相原が頭を抱えてうずくまっているうちに、頭上では「きゃああ」とか「うわああ」とかいう叫び声が聞こえたが、静かになるまでひたすら沈黙を守った。
その少し手前では、家主と女性をはさんでいつの間にか現れた家政夫のイリエが仁王立ちしていた。
しかもマスクと眼鏡をかけていて、見るからに怪しい。
しかしそれも仕方がない。
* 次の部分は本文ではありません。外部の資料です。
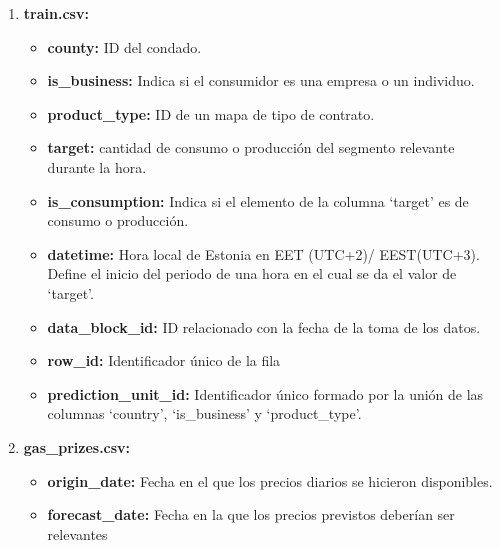 \documentclass[a4paper,12pt]{article}
\begin{document}
\begin{enumerate}
    \item \textbf{train.csv:}
    \begin{itemize}
        \item \textbf{county:} 
        ID del condado.

        \item \textbf{is\_business:}
        Indica si el consumidor es una empresa o
        un individuo.

        \item \textbf{product\_type:}
        ID de un mapa de tipo de contrato.

        \item \textbf{target:} 
        cantidad de consumo o producción del 
        segmento relevante durante la hora. 

        \item \textbf{is\_consumption:}
        Indica si el elemento de la columna 
        `target' es de consumo o producción.

        \item \textbf{datetime:}
        Hora local de Estonia en EET (UTC+2)/
        EEST(UTC+3). Define el inicio del periodo
        de una hora en el cual se da el valor de 
        `target'.

        \item \textbf{data\_block\_id:}
        ID relacionado con la fecha de la toma de los datos.
        
        \item \textbf{row\_id:}
        Identificador único de la fila

        \item \textbf{prediction\_unit\_id:}
        Identificador único formado por la unión de
        las columnas `country', `is\_business' y 
        `product\_type'.

    \end{itemize}
    
    \item \textbf{gas\_prizes.csv:}
    \begin{itemize}

        \item \textbf{origin\_date:}
        Fecha en el que los precios diarios
        se hicieron disponibles.

        \item \textbf{forecast\_date:}
        Fecha en la que los precios previstos
        deberían ser relevantes


\end{itemize}
\end{enumerate}
\end{document}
女性と家主の周囲には何やらわからない粉末が舞っているのだ。

「何これ、何これー!」
「うわああ、何で僕まで」

そんな大騒ぎを繰り広げているものだから、さすがに結婚式場からも人が出てきた。
そこには待ちかねたように出てきた家主の母が驚いた様子で立ち尽くしていた。

「何をやってるんですか、東馬」
「どうかされましたか」
「テ、テロだー!」
「ええっ!」

騒ぎになって周辺がパニックになっている間に家政夫のイリエは身なりを整え、相原を立ち上がらせて何気なく遠巻きにその様子を見守ることになった。

「ね、ねえ、あれ、何をまいたの?」
「まいたわけではありません。身を守るために用意したんですが、うっかり爆発してしまったようで」
「どうやって?」
「火薬を使わない爆弾です」
「え、あれ、本当だったの?そんな物騒なものを?」
「あれは、唐辛子とこしょうです」

家政夫のイリエはしれっとそう答えた。

「大丈夫なの?」
「食用ですから」
「そうだろうけど」
「もう一度あの場に戻りたいですか」
「い、いえ。結果的に助かったわけで…ありがとうございます」

そんな会話を交わしているうちに騒ぎは間もなくおさまった。
唐辛子とこしょうが少々降ったくらいでは、さすがにテロとは警察も取り合わない。せいぜい結婚式場の警備員が周辺整理をしたくらいだ。
家政夫のイリエと相原はその場をさっさと立ち去った。

「い、いいのかしら」
「勤務は終了です」
「そ、そうよね」

相原が振り返ったところで家政夫のイリエがじっと相原を見た。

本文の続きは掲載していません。